The next morning, we discovered a pane of glass missing from a window below our dining room — one that opens to a crawl space with a damp, dirt floor. A skunk’s spray contains thioacetates, that are initially dormant, but that can morph into smell-producing thiols when they come into contact with water or humidity — such as a damp, dirt floor. It’s the thioacetates, we’ve learned to our chagrin, that give skunk spray its staying power.

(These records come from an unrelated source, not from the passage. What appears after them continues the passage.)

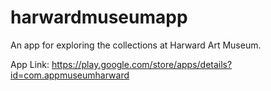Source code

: # harwardmuseumapp


An app for exploring the collections at Harward Art Museum.

App Link: https://play.google.com/store/apps/details?id=com.appmuseumharward
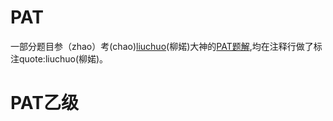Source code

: PAT
====

一部分题目参（zhao）考(chao)[liuchuo](https://github.com/liuchuo)(柳婼)大神的[PAT题解](https://www.liuchuo.net/pat%E4%B9%99%E7%BA%A7%E9%A2%98%E5%BA%93%E7%9B%AE%E5%BD%95),均在注释行做了标注quote:liuchuo(柳婼)。

# PAT乙级
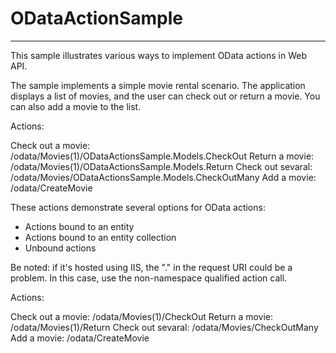 # ODataActionSample
-------------------------

This sample illustrates various ways to implement OData actions in Web API.

The sample implements a simple movie rental scenario. The application displays a list of movies,
and the user can check out or return a movie. You can also add a movie to the list. 

Actions:

Check out a movie:  /odata/Movies(1)/ODataActionsSample.Models.CheckOut
Return a movie:     /odata/Movies(1)/ODataActionsSample.Models.Return
Check out sevaral:  /odata/Movies/ODataActionsSample.Models.CheckOutMany
Add a movie:        /odata/CreateMovie

These actions demonstrate several options for OData actions:

* Actions bound to an entity
* Actions bound to an entity collection
* Unbound actions

Be noted: if it's hosted using IIS, the "." in the request URI could be a problem. In this case, use the non-namespace qualified action call.

Actions:

Check out a movie:  /odata/Movies(1)/CheckOut
Return a movie:     /odata/Movies(1)/Return
Check out sevaral:  /odata/Movies/CheckOutMany
Add a movie:        /odata/CreateMovie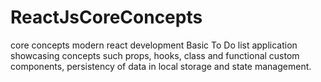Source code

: # ReactJsCoreConcepts
 core concepts modern react development
 Basic To Do list application showcasing concepts such props, hooks, class and functional custom components, persistency of data in local storage and state management.
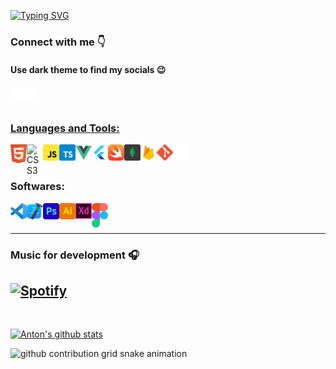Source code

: <!-- ### Hello there <img src="./images/wave.gif" width="35px"> Welcome to my GitHub! I'm Anton Ustinoff, frontend developer. -->
<!-- ### Hi there 👋 <img src="./images/wave.gif" width="28px" height="28px">
#### Welcome to my GitHub!
#### My name is Anton Ustinoff. I am the frontend developer. -->
<a href="https://git.io/typing-svg"><img src="https://readme-typing-svg.demolab.com?font=Fira+Code&weight=500&size=18&duration=2500&pause=500&width=500&lines=Hi+there+%F0%9F%91%8B;Welcome+to+my+GitHub!;My+name+is+Anton+Ustinoff.;I'am+mobile+app+developer.;I%E2%80%99m+currently+learning+Flutter+%26+SwiftUI.;I%E2%80%99m+currently+working+on+beauty+box.;I+really+love+coding." alt="Typing SVG" /></a>
<!-- <img src="https://github.com/ziqq/ziqq/blob/main/images/stat.svg" alt="Anton WakaTime Activity" align=center/> -->

### Connect with me 👇
#### Use dark theme to find my socials 😉

<a href="https://vk.com/antonustinoff" target="_blank"><img align="left" alt="Anton U | VK" width="22px" src="./images/vk.svg" /></a>
<a href="https://www.instagram.com/eyeofantonustinoff/" target="_blank"><img align="left" alt="Anton U | Instagram" width="22px" src="./images/insta.svg" />

<br/>
<br/>

### Languages and Tools:

<a href="https://www.w3.org/html/" target="_blank"><img align="left" border="0" alt="HTML5" width="26px" src="./images/html.svg" /></a>
<a href="https://www.w3schools.com/css/" target="_blank"><img align="left" border="0" alt="CSS3" width="26px" src="./images/css.svg" /></a>
<a href="https://www.w3schools.com/js/" target="_blank"><img align="left" border="0" alt="JAVASCRIPT" width="26px" src="./images/javascript.svg" /></a>
<a href="https://www.w3schools.com/js/" target="_blank"><img align="left" border="0" alt="TYPESCRIPT" width="26px" src="./images/typescript.svg" /></a>
<a href="https://vuejs.org/" target="_blank"><img align="left" border="0" alt="vue" width="26px" src="./images/vue.svg" /></a>
<a href="https://flutter.dev/" target="_blank"><img align="left" border="0" alt="flutter" width="26px" src="./images/flutter.png" /></a>
<a href="https://www.apple.com/swift/" target="_blank"><img align="left" border="0" alt="flutter" width="26px" src="./images/swift.png" /></a>
<a href="https://www.mongodb.com/" target="_blank"><img align="left" border="0" alt="MongoDB" width="26px" src="./images/mongodb.svg" /></a>
<a href="https://firebase.google.com/" target="_blank"><img align="left" border="0" alt="Firebase" width="26px" src="./images/firebase.png" /></a>
<a href="https://git-scm.com/" target="_blank"><img align="left" border="0" alt="git" width="26px" src="./images/git.svg" /></a>
<a href="https://github.com/ziqq" target="_blank"><img align="left" border="0" alt="GitHub" width="26px" src="./images/github.svg" /></a>

<br />
<br />

### Softwares:

<a href="https://code.visualstudio.com/" target="_blank"><img align="left" alt="Visual Studio Code" width="26px" src="./images/vscode.svg" /></a>
<a href="https://developer.apple.com/xcode/" target="_blank"><img align="left" border="0" alt="flutter" width="26px" src="./images/xcode.png" /></a>
<a href="https://www.photoshop.com/en" target="_blank"> <img align="left" border="0" alt="Photoshop" width="26px" src="./images/photoshop.svg"/></a>
<a href="https://www.adobe.com/in/products/illustrator.html" target="_blank"> <img align="left" border="0" alt="Illustrator" width="26px" src="./images/illustrator.svg"/></a>
<a href="https://www.adobe.com/products/xd.html" target="_blank"><img align="left" border="0" alt="XD" width="26px" src="./images/xd.svg"/></a>
<a href="https://figma.com/" target="_blank"> <img align="left" border="0" alt="figma" width="26px" src="./images/figma.svg"/></a>

<br />
<br />

---

### Music for development 🎧

[![Spotify](https://github-readme-remake.vercel.app/api/spotify)](https://open.spotify.com/user/vd1u2mc30dd5ao76llca1b437)
<br/>
---

<br />

[![Anton's github stats](https://github-readme-stats.vercel.app/api?username=ziqq&include_all_commits=true&count_private=true&show_icons=true&line_height=20&title_color=FFFFFF&icon_color=FFFFFF&text_color=FFFFFF&bg_color=0D1117)](https://github.com/anuraghazra/github-readme-stats)

![github contribution grid snake animation](https://raw.githubusercontent.com/ziqq/ziqq/output/github-contribution-grid-snake.svg)

<!-- <br/>

![visitors](https://visitor-badge.glitch.me/badge?page_id=ziqq.ziqq) -->
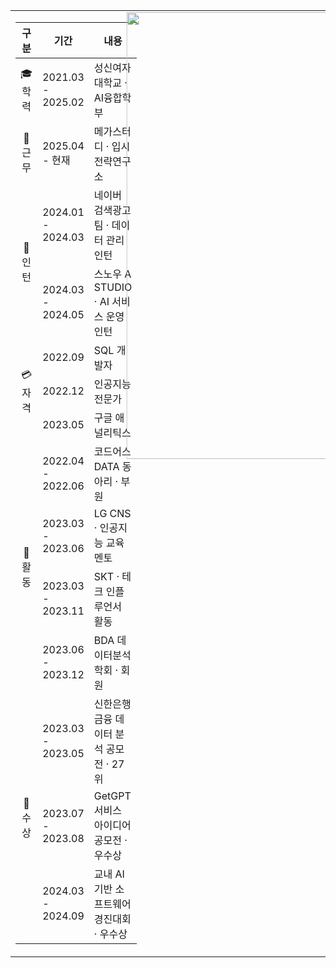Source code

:<table width="100%" border="0" style="border:none; border-collapse:collapse;">
  <tr>
    <!-- 왼쪽: 경력/학력 표 (폭 줄임) -->
    <td width="35%" valign="top" style="border:none;">
      <table width="100%">
        <colgroup>
          <col width="25%">
          <col width="30%"> 
          <col width="45%">
        </colgroup>
        <thead>
          <tr>
            <th align="center">구분</th>
            <th align="center">기간</th>
            <th align="center">내용</th>
          </tr>
        </thead>
        <tbody>
          <tr> 
            <td align="center">🎓 학력</td>
            <td align="left">2021.03 - 2025.02</td>
            <td align="left">성신여자대학교 · AI융합학부</td>
          </tr>
          <tr>
            <td align="center">🏢 근무</td>
            <td align="left">2025.04 - 현재</td>
            <td align="left">메가스터디 · 입시전략연구소</td>
          </tr>
          <tr>
            <td rowspan="2" align="center">👔 인턴</td>
            <td align="left">2024.01 - 2024.03</td>
            <td align="left">네이버 검색광고팀 · 데이터 관리 인턴</td>
          </tr>
          <tr>
            <td align="left">2024.03 - 2024.05</td>
            <td align="left">스노우 A STUDIO · AI 서비스 운영 인턴</td>
          </tr>
          <tr>
            <td rowspan="3" align="center">💳 자격</td>
            <td align="left">2022.09</td>
            <td align="left">SQL 개발자</td>
          </tr>
          <tr>
            <td align="left">2022.12</td>
            <td align="left">인공지능전문가</td>
          </tr>
          <tr>
            <td align="left">2023.05</td>
            <td align="left">구글 애널리틱스</td>
          </tr>
          <tr>
            <td rowspan="4" align="center">🎯 활동</td>
            <td align="left">2022.04 - 2022.06</td>
            <td align="left">코드어스 DATA 동아리 · 부원</td>
          </tr>
          <tr>
            <td align="left">2023.03 - 2023.06</td>
            <td align="left">LG CNS · 인공지능 교육 멘토</td>
          </tr>
          <tr>
            <td align="left">2023.03 - 2023.11</td>
            <td align="left">SKT · 테크 인플루언서 활동</td>
          </tr>
          <tr>
            <td align="left">2023.06 - 2023.12</td>
            <td align="left">BDA 데이터분석 학회 · 회원</td>
          </tr>
          <tr>
            <td rowspan="3" align="center">🥇 수상</td>
            <td align="left">2023.03 - 2023.05</td>
            <td align="left">신한은행 금융 데이터 분석 공모전 · 27위</td>
          </tr>
          <tr>
            <td align="left">2023.07 - 2023.08</td>
            <td align="left">GetGPT 서비스 아이디어 공모전 · 우수상</td>
          </tr>
          <tr>
            <td align="left">2024.03 - 2024.09</td>
            <td align="left">교내 AI 기반 소프트웨어 경진대회 · 우수상</td>
          </tr>
        </tbody>
      </table>
    </td>
    <!-- 오른쪽: GitHub Stats + Trophy + Chart -->
    <td width="65%" valign="top" align="center" style="border:none;">
      <div style="transform: scale(1.1); transform-origin: top center; margin-bottom:20px;">
        <img src="https://github-readme-stats.vercel.app/api?username=Rkdekdls&show_icons=true" width="650" />
      </div>
      <div>
<img src="https://quickchart.io/chart?width=650&height=830&c=%7B%22type%22%3A%22bar%22%2C%22data%22%3A%7B%22labels%22%3A%5B%22Python%22%2C%22JavaScript%22%2C%22HTML%22%2C%22CSS%22%2C%22TypeScript%22%2C%22SQLite%22%2C%22React%22%2C%22Vite%22%5D%2C%22datasets%22%3A%5B%7B%22data%22%3A%5B31.9%2C29.2%2C26.5%2C12.4%2C42.6%2C6.1%2C2.0%2C1.8%5D%2C%22backgroundColor%22%3A%5B%22%2399CCFF%22%2C%22%23FFE066%22%2C%22%23FF9999%22%2C%22%23CC99FF%22%2C%22%2380C7FF%22%2C%22%2399E6B3%22%2C%22%23A3F0FF%22%2C%22%23FFD480%22%5D%7D%5D%7D%2C%22options%22%3A%7B%22indexAxis%22%3A%22y%22%2C%22plugins%22%3A%7B%22legend%22%3A%7B%22display%22%3Afalse%7D%2C%22title%22%3A%7B%22display%22%3Atrue%2C%22text%22%3A%22%F0%9F%9A%80%20Tech%20Stack%20Usage%20(%25)%22%7D%7D%2C%22scales%22%3A%7B%22x%22%3A%7B%22display%22%3Atrue%7D%2C%22y%22%3A%7B%22ticks%22%3A%7B%22display%22%3Atrue%7D%2C%22grid%22%3A%7B%22display%22%3Afalse%7D%7D%7D%7D%7D" />
      </div>
    </td>
  </tr>
</table>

Skunks have very few predators, except for clueless dogs and speeding automobiles (skunks also have very poor eye-sight). We’re not the only mammals who don’t want to risk getting sprayed. Wolves, foxes, and badgers all turn tail when they spot a skunk coming their way. That’s why skunks can sashay around the countryside, flaunting their eye-catching black and white furs like Park Avenue socialites at a PETA rally. We never did actually see our home invader, despite the traps that were set up outside around the house.  The smell is finally starting to fade.  Though on damp days such as this one, you can still catch a whiff drifting up the stairs. An olfactory reminder of the wild world that exists just outside our door.

Here’s a poem by Robert Lowell, nominally on the subject, though its true text is madness which he came to know all too well.

 Skunk Hour
by Robert Lowell

For Elizabeth Bishop

Nautilus Island’s hermit
heiress still lives through winter in her Spartan cottage;
her sheep still graze above the sea.
Her son’s a bishop.  Her farmer
is first selectman in our village,
she’s in her dotage.

Thirsting for
the hierarchic privacy
of Queen Victoria’s century,
she buys up all
the eyesores facing her shore,
and lets them fall.

The season’s ill—
we’ve lost our summer millionaire,
who seemed to leap from an L. L. Bean
catalogue.  His nine-knot yawl
was auctioned off to lobstermen.
A red fox stain covers Blue Hill.

And now our fairy
decorator brightens his shop for fall,
his fishnet’s filled with orange cork,
orange, his cobbler’s bench and awl,
there is no money in his work,
he’d rather marry.

One dark night,
my Tudor Ford climbed the hill’s skull,
I watched for love-cars.  Lights turned down,
they lay together, hull to hull,
where the graveyard shelves on the town. . . .
My mind’s not right.

A car radio bleats,
‘Love, O careless Love . . . .’ I hear
my ill-spirit sob in each blood cell,
as if my hand were at its throat . . . .
I myself am hell;
nobody’s here—

only skunks, that search
in the moonlight for a bite to eat.
They march on their soles up Main Street:
white stripes, moonstruck eyes’ red fire
under the chalk-dry and spar spire
of the Trinitarian Church.

I stand on top
of our back steps and breathe the rich air—
a mother skunk with her column of kittens swills the garbage pail
She jabs her wedge-head in a cup
of sour cream, drops her ostrich tail,
and will not scare.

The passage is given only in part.